We work with tumour organoids or mini-tumours. The name can be a bit confusing because tumours aren’t organs. But the methods for growing them came from growing miniature versions of organs in the lab. Tumour organoids are a fantastic new tool for science. It was actually colleagues of mine at UMC who made most of the early discoveries that developed the technique. (Hans Clevers, thanks to funding from us!)
Tumour organoids are a little piece of tumour that we can grow in the lab. It might surprise you to know that tumours from a patient are actually hard to grow in the lab. Cancer cells grow and divide a lot, but as soon as you take them out of the body and put them in the lab, they don’t like it. What’s fantastic about tumour organoids is that we can take cancer cells from a patient and grow them in the lab in a way that mimics the tumour.
The cancer cells that we grow into tumour organoids form little balls, which you can imagine as being a little bit like a mini-tumour. These mini-tumours can be grown from any patient’s cancer cells. So we can generate huge biobanks or libraries of different tumours for research.
Tumour organoids also allow us to experiment in the lab by throwing other cells into the mix. So for our project we can take immune cells and throw them into the mix with the mini-tumours. Then we can start to study the interaction between the immune system and the tumour. This hasn’t been possible to do in a lab situation before.
Worldwide Cancer Research is unique for funding this type of innovative discovery research. It’s important to fund innovation because it provides the ideas for new therapies in the long term. Simply put, if we don’t pursue these ideas, we won’t get new therapies. A recent study showed that the top drugs that have had the most impact in medicine, didn’t come out of people trying to cure a disease. They all started by people working on fundamental mechanisms of biology. It was out of these discoveries that new therapies appeared. So it’s critical to be able to do this kind of discovery research now if we want to develop innovative therapies in the future.

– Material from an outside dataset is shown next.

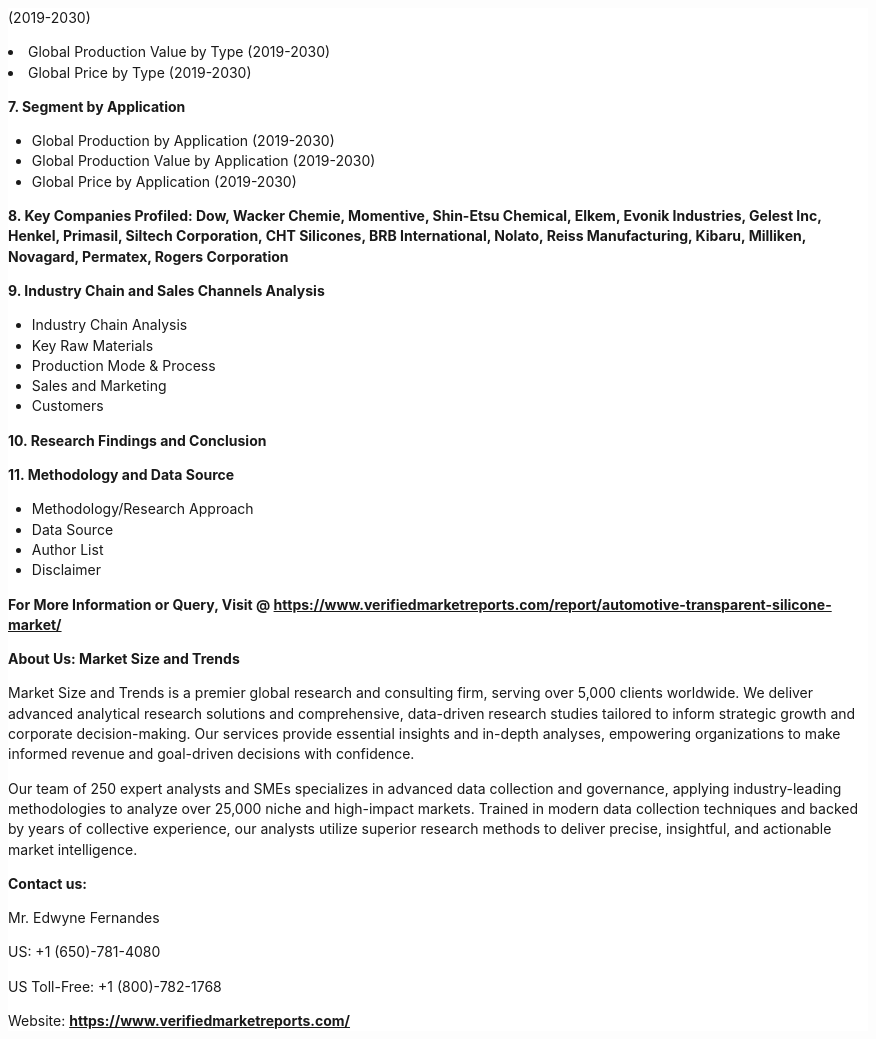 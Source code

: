 (2019-2030)</li><li>Global Production Value by Type (2019-2030)</li><li>Global Price by Type (2019-2030)</li></ul><p><strong>7. Segment by Application</strong></p><ul><li>Global Production by Application (2019-2030)</li><li>Global Production Value by Application (2019-2030)</li><li>Global Price by Application (2019-2030)</li></ul><p><strong>8. Key Companies Profiled: Dow, Wacker Chemie, Momentive, Shin-Etsu Chemical, Elkem, Evonik Industries, Gelest Inc, Henkel, Primasil, Siltech Corporation, CHT Silicones, BRB International, Nolato, Reiss Manufacturing, Kibaru, Milliken, Novagard, Permatex, Rogers Corporation</strong></p><p><strong>9. Industry Chain and Sales Channels Analysis</strong></p><ul><li>Industry Chain Analysis</li><li>Key Raw Materials</li><li>Production Mode &amp; Process</li><li>Sales and Marketing</li><li>Customers</li></ul><p><strong>10. Research Findings and Conclusion</strong></p><p><strong>11. Methodology and Data Source</strong></p><ul><li>Methodology/Research Approach</li><li>Data Source</li><li>Author List</li><li>Disclaimer</li></ul></p><p><strong>For More Information or Query, Visit @ <a href="https://www.verifiedmarketreports.com/report/automotive-transparent-silicone-market/">https://www.verifiedmarketreports.com/report/automotive-transparent-silicone-market/</a></strong></p><p><strong>About Us: Market Size and Trends</strong></p><p>Market Size and Trends is a premier global research and consulting firm, serving over 5,000 clients worldwide. We deliver advanced analytical research solutions and comprehensive, data-driven research studies tailored to inform strategic growth and corporate decision-making. Our services provide essential insights and in-depth analyses, empowering organizations to make informed revenue and goal-driven decisions with confidence.</p><p>Our team of 250 expert analysts and SMEs specializes in advanced data collection and governance, applying industry-leading methodologies to analyze over 25,000 niche and high-impact markets. Trained in modern data collection techniques and backed by years of collective experience, our analysts utilize superior research methods to deliver precise, insightful, and actionable market intelligence.</p><p><strong>Contact us:</strong></p><p>Mr. Edwyne Fernandes</p><p>US: +1 (650)-781-4080</p><p>US Toll-Free: +1 (800)-782-1768</p><p>Website: <strong><a href="https://www.verifiedmarketreports.com/">https://www.verifiedmarketreports.com/</a></strong></p>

I love to travel and I love photography. If I can combine those two things that’s the perfect experience for me to wind down.
I’d love to go back to the Hawaiian islands. Who wouldn’t want to be on a sunken volcano with a beach, clear water and the possibility of going diving? A fantastic place
I can promise you if you ever asked me to get on stage at a karaoke bar, I would not get on stage, it would be a living nightmare. If I was on my own and no one else was around...that’s a difficult question, but considering that I cannot sing, I’d have to rap something!